Dunia peradilan kembali digegerkan kasus suap dan mafia peradilan. Kali ini melibatkan Institusi lembaga peradilan dan penegak keadilan di Indonesia, KPK(komisi Pemberantasan Korupsi), Kejaksaan Agung dan Kepolisian. Ironisnya, nama institusi kepolisian makin terpuruk karena seolah-olah kasus ini di rancang dan dikendalikan oleh orang sipil. Mencuatnya kasus itu makin membuktikan, mafia peradilan bukan sekadar isu. Realitas ini tentu amat menyedihkan. Bagaimana mungkin lembaga-lembag tersebut bisa diharapkan memberantas korupsi, suap-menyuap, dan berbagai kejahatan lain jika lembaga itu tak steril dari perbuatan tercela itu?

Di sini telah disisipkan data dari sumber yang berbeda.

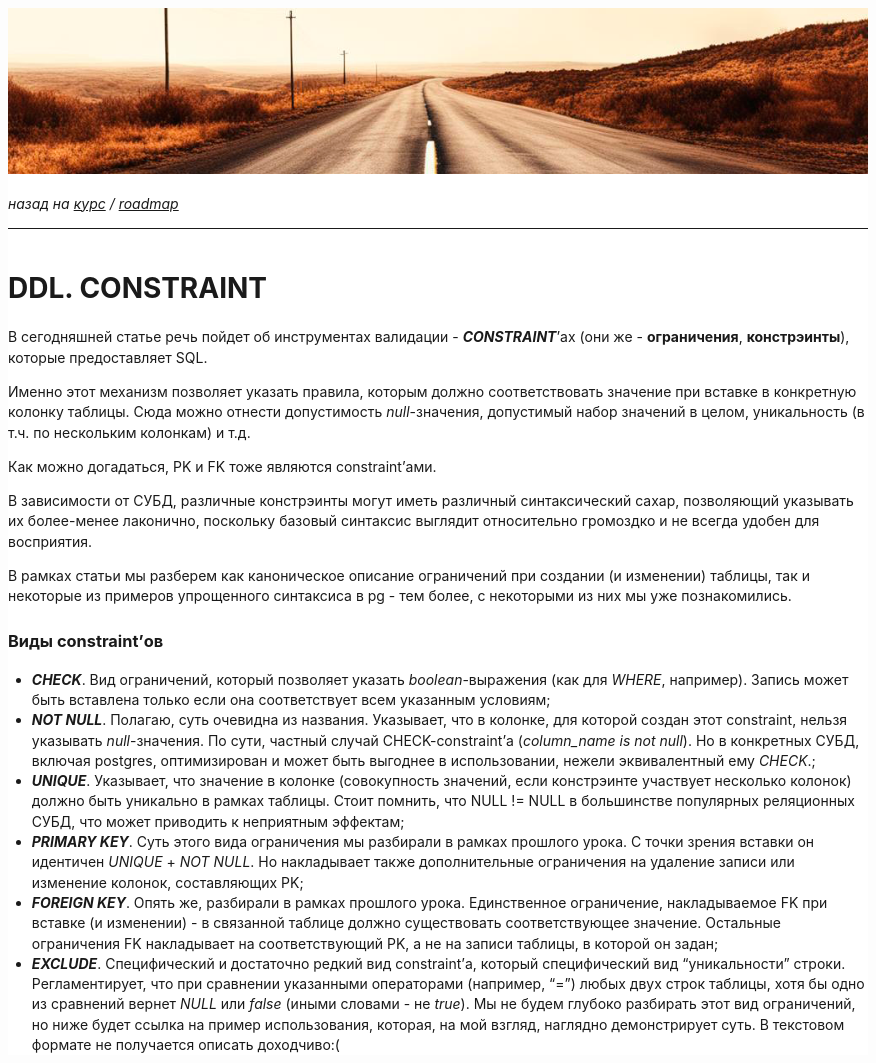 ![](../../common_files/header.png)

*назад на [курс](../../course.md) / [roadmap](../../roadmap.md)*

***

   

DDL. CONSTRAINT
===============

В сегодняшней статье речь пойдет об инструментах валидации - **_CONSTRAINT_**’ах (они же - **ограничения**, **констрэинты**), которые предоставляет SQL.

Именно этот механизм позволяет указать правила, которым должно соответствовать значение при вставке в конкретную колонку таблицы. Сюда можно отнести допустимость _null_\-значения, допустимый набор значений в целом, уникальность (в т.ч. по нескольким колонкам) и т.д.

Как можно догадаться, PK и FK тоже являются constraint’ами.

В зависимости от СУБД, различные констрэинты могут иметь различный синтаксический сахар, позволяющий указывать их более-менее лаконично, поскольку базовый синтаксис выглядит относительно громоздко и не всегда удобен для восприятия.

В рамках статьи мы разберем как каноническое описание ограничений при создании (и изменении) таблицы, так и некоторые из примеров упрощенного синтаксиса в pg - тем более, с некоторыми из них мы уже познакомились.

  

### Виды constraint’ов

*   **_CHECK_**. Вид ограничений, который позволяет указать _boolean_\-выражения (как для _WHERE_, например). Запись может быть вставлена только если она соответствует всем указанным условиям;
*   **_NOT NULL_**. Полагаю, суть очевидна из названия. Указывает, что в колонке, для которой создан этот constraint, нельзя указывать _null_\-значения. По сути, частный случай CHECK-constraint’а (_column\_name is not null_). Но в конкретных СУБД, включая postgres, оптимизирован и может быть выгоднее в использовании, нежели эквивалентный ему _CHECK_.;
*   **_UNIQUE_**. Указывает, что значение в колонке (совокупность значений, если констрэинте участвует несколько колонок) должно быть уникально в рамках таблицы. Стоит помнить, что NULL != NULL в большинстве популярных реляционных СУБД, что может приводить к неприятным эффектам;
*   **_PRIMARY KEY_**. Суть этого вида ограничения мы разбирали в рамках прошлого урока. С точки зрения вставки он идентичен _UNIQUE_ \+ _NOT NULL_. Но накладывает также дополнительные ограничения на удаление записи или изменение колонок, составляющих PK;
*   **_FOREIGN KEY_**. Опять же, разбирали в рамках прошлого урока. Единственное ограничение, накладываемое FK при вставке (и изменении) - в связанной таблице должно существовать соответствующее значение. Остальные ограничения FK накладывает на соответствующий PK, а не на записи таблицы, в которой он задан;
*   **_EXCLUDE_**. Специфический и достаточно редкий вид constraint’а, который специфический вид “уникальности” строки. Регламентирует, что при сравнении указанными операторами (например, “=”) любых двух строк таблицы, хотя бы одно из сравнений вернет _NULL_ или _false_ (иными словами - не _true_). Мы не будем глубоко разбирать этот вид ограничений, но ниже будет ссылка на пример использования, которая, на мой взгляд, наглядно демонстрирует суть. В текстовом формате не получается описать доходчиво:(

Potret Penegakan Hukum di Indonesia
Adalah rekaman penyadapan terhadap Anggodo Widjaya yang membuka tabir kasus tuduhan korupsi terhadap lembaga KPK. Hasil penyadapan Adik kandung tersangka kasus radiokom Anggoro Widjaya direktur PT Masaro merancang yg telah menghabiskan dana tak kurang dari Rp 6 miliar rupiah untuk mengatur perkara dan BAP di tingkat penuntut (kepolisian dan jaksa) terhadap dua pimpinan KPK non aktif Chandra dan Bibit, untuk membela sang kaka yaitu Direktur PT Masaro Radiokom Anggoro Wijaya sebagai tersangka dalam kasus dugaan korupsi pengadaan alat sistem komunikasi radio terpadu (SKRT) di Departemen Kehutanan pada 2007. Anggoro Wijaya ditetapkan sebagai tersangka karena Ia dianggap terlibat karena diduga memberikan uang suap kepada sejumlah anggota DPR terkait dengan proyek senilai Rp 180 miliar ini.
Kita juga masih ingat kasus Arthalita, yang mampu mengatur dengan menyuap jaksa penuntut Umum Urip Tri Gunawan yg telah tertangkap tangan menerima 660.000 dollar AS dari Artalyta Suryani.
Semua deretan fakta itu membuktikan, urusan hukum di semua lini selalu terkait uang, tak terkecuali di Kepolisian, kejaksaan dan Mahkamah agung (dengan kasus probosutedjo beberapa tahun yang lalu) yang diharapkan menjadi benteng terakhir keadilan. Hukum yang mulanya dibuat untuk melindungi warga dari tindak kedzaliman dan kejahatan menjelma menjadi ‘industri’. Urusan keadilan pun seolah menjadi komoditas yang dapat diperjualbelikan. Akibatnya, keputusan pengadilan seringkali lebih tunduk terhadap pihak-pihak yang memberikan harga lebih tinggi
Berpangkal pada Sistem
Sejatinya problem peradilan di Indonesia bukan hanya menyangkut aparatnya saja, namun juga pada sistem peradilan yang berlaku. Jika ditelisik secara cermat, sistem peradilan di negeri memberikan peluang kemenangan amat kepada para pemilik modal. Pasalnya, untuk memperoleh keputusan pengadilan dibutuhkan biaya besar.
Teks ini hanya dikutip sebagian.